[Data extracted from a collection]

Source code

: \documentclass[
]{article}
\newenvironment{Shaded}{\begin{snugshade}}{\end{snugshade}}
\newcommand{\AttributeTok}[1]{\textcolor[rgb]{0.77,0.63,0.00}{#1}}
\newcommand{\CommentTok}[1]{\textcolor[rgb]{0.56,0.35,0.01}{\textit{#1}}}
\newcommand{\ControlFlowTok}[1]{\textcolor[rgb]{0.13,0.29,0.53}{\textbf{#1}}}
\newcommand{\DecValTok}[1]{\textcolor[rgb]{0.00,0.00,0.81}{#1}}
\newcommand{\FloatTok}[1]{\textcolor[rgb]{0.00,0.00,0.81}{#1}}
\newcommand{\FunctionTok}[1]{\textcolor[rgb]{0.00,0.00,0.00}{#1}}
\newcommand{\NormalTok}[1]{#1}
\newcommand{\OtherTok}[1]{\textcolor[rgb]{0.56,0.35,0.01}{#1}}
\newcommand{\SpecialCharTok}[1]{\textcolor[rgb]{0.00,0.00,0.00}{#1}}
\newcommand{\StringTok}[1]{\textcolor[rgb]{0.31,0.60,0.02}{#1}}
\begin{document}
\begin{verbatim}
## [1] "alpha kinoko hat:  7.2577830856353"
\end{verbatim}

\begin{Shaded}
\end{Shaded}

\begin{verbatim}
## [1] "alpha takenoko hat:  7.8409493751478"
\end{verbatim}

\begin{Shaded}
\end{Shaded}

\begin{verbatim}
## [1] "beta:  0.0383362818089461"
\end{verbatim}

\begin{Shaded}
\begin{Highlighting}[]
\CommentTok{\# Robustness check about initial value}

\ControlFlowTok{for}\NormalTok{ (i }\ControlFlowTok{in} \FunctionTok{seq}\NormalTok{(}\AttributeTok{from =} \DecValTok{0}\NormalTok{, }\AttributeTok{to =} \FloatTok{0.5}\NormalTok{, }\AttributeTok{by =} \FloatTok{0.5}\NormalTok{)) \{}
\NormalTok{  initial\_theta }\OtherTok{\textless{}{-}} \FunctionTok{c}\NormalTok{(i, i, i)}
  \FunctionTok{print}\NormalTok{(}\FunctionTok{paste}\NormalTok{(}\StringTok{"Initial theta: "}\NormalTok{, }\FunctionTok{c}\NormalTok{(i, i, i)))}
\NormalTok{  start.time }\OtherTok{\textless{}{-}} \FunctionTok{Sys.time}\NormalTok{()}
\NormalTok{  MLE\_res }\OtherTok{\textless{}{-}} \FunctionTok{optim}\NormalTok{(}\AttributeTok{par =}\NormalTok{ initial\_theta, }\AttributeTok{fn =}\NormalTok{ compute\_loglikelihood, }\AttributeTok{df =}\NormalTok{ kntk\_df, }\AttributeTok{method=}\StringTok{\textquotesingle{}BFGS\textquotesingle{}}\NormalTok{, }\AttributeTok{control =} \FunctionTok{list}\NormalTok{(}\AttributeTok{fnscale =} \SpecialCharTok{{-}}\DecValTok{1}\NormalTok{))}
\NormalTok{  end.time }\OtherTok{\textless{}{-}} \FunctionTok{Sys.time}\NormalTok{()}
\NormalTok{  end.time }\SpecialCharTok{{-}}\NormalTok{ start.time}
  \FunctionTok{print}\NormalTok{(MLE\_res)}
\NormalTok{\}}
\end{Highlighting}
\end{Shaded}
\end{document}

-- ABOUT THIS EXERCISE --
Wherever a line in the data above contains the word "newcommand", copy that line.

-- SOLUTION FOR THIS TASK --
\newcommand{\AttributeTok}[1]{\textcolor[rgb]{0.77,0.63,0.00}{#1}}
\newcommand{\CommentTok}[1]{\textcolor[rgb]{0.56,0.35,0.01}{\textit{#1}}}
\newcommand{\ControlFlowTok}[1]{\textcolor[rgb]{0.13,0.29,0.53}{\textbf{#1}}}
\newcommand{\DecValTok}[1]{\textcolor[rgb]{0.00,0.00,0.81}{#1}}
\newcommand{\FloatTok}[1]{\textcolor[rgb]{0.00,0.00,0.81}{#1}}
\newcommand{\FunctionTok}[1]{\textcolor[rgb]{0.00,0.00,0.00}{#1}}
\newcommand{\NormalTok}[1]{#1}
\newcommand{\OtherTok}[1]{\textcolor[rgb]{0.56,0.35,0.01}{#1}}
\newcommand{\SpecialCharTok}[1]{\textcolor[rgb]{0.00,0.00,0.00}{#1}}
\newcommand{\StringTok}[1]{\textcolor[rgb]{0.31,0.60,0.02}{#1}}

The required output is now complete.